*The data*:
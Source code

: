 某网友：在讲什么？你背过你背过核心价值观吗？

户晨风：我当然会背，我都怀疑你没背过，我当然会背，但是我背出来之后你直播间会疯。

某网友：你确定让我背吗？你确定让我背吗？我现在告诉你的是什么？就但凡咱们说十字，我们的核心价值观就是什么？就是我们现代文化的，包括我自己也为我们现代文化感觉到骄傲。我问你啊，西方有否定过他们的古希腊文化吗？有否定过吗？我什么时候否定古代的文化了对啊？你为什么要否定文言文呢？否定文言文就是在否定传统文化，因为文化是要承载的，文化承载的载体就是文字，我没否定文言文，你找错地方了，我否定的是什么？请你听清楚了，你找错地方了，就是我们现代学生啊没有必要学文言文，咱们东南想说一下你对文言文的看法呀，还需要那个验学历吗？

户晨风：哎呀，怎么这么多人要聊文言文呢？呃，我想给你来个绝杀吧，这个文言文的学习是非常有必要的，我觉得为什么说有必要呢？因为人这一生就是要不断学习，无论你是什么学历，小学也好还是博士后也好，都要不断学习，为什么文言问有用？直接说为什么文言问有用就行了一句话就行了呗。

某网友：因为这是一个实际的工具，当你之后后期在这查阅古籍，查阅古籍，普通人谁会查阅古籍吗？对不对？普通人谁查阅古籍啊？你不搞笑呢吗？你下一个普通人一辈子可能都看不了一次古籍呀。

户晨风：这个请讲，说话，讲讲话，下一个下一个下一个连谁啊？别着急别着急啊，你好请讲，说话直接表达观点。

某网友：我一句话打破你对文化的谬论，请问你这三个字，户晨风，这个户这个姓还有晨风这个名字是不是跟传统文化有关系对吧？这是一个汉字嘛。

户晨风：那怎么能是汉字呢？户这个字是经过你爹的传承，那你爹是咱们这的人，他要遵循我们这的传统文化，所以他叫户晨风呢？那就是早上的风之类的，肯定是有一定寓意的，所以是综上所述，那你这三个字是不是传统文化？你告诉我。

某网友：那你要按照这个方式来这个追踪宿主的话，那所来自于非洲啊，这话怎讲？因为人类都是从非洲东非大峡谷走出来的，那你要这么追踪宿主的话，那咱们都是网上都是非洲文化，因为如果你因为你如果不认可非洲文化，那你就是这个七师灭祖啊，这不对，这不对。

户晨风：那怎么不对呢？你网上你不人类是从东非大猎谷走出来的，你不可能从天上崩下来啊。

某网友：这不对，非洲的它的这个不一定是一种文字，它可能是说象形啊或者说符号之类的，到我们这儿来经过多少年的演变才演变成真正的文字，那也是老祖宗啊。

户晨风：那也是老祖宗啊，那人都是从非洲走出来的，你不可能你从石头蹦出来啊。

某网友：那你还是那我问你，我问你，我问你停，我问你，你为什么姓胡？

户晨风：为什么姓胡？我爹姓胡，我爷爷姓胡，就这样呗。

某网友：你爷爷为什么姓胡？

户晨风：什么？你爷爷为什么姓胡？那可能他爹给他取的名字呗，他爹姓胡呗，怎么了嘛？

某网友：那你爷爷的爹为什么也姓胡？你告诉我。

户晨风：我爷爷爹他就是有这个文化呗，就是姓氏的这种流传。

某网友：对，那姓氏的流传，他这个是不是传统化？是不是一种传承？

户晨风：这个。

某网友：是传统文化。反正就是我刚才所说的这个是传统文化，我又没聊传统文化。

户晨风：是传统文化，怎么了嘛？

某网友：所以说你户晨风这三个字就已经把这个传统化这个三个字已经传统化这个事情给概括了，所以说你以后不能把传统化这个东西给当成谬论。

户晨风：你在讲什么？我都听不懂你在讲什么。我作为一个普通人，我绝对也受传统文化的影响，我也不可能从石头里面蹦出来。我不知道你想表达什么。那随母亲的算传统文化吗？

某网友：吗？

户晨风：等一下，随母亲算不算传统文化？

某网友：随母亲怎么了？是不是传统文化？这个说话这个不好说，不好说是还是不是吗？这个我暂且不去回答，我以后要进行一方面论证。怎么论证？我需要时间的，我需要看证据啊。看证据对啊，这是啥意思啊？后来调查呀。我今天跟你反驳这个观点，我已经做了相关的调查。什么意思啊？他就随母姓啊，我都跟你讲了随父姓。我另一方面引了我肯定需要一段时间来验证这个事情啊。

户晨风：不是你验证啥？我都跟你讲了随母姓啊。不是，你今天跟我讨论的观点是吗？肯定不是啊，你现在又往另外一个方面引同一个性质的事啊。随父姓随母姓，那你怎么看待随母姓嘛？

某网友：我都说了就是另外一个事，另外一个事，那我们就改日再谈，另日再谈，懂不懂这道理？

*Work task*: Repeat, without changes, every line from the one that contains "某网友：是传统文化。反正就是我刚才所说的这个是传统文化，我又没聊传统文化。" through the final line of the data.

*Reply to the task*:
某网友：是传统文化。反正就是我刚才所说的这个是传统文化，我又没聊传统文化。

户晨风：是传统文化，怎么了嘛？

某网友：所以说你户晨风这三个字就已经把这个传统化这个三个字已经传统化这个事情给概括了，所以说你以后不能把传统化这个东西给当成谬论。

户晨风：你在讲什么？我都听不懂你在讲什么。我作为一个普通人，我绝对也受传统文化的影响，我也不可能从石头里面蹦出来。我不知道你想表达什么。那随母亲的算传统文化吗？

某网友：吗？

户晨风：等一下，随母亲算不算传统文化？

某网友：随母亲怎么了？是不是传统文化？这个说话这个不好说，不好说是还是不是吗？这个我暂且不去回答，我以后要进行一方面论证。怎么论证？我需要时间的，我需要看证据啊。看证据对啊，这是啥意思啊？后来调查呀。我今天跟你反驳这个观点，我已经做了相关的调查。什么意思啊？他就随母姓啊，我都跟你讲了随父姓。我另一方面引了我肯定需要一段时间来验证这个事情啊。

户晨风：不是你验证啥？我都跟你讲了随母姓啊。不是，你今天跟我讨论的观点是吗？肯定不是啊，你现在又往另外一个方面引同一个性质的事啊。随父姓随母姓，那你怎么看待随母姓嘛？

某网友：我都说了就是另外一个事，另外一个事，那我们就改日再谈，另日再谈，懂不懂这道理？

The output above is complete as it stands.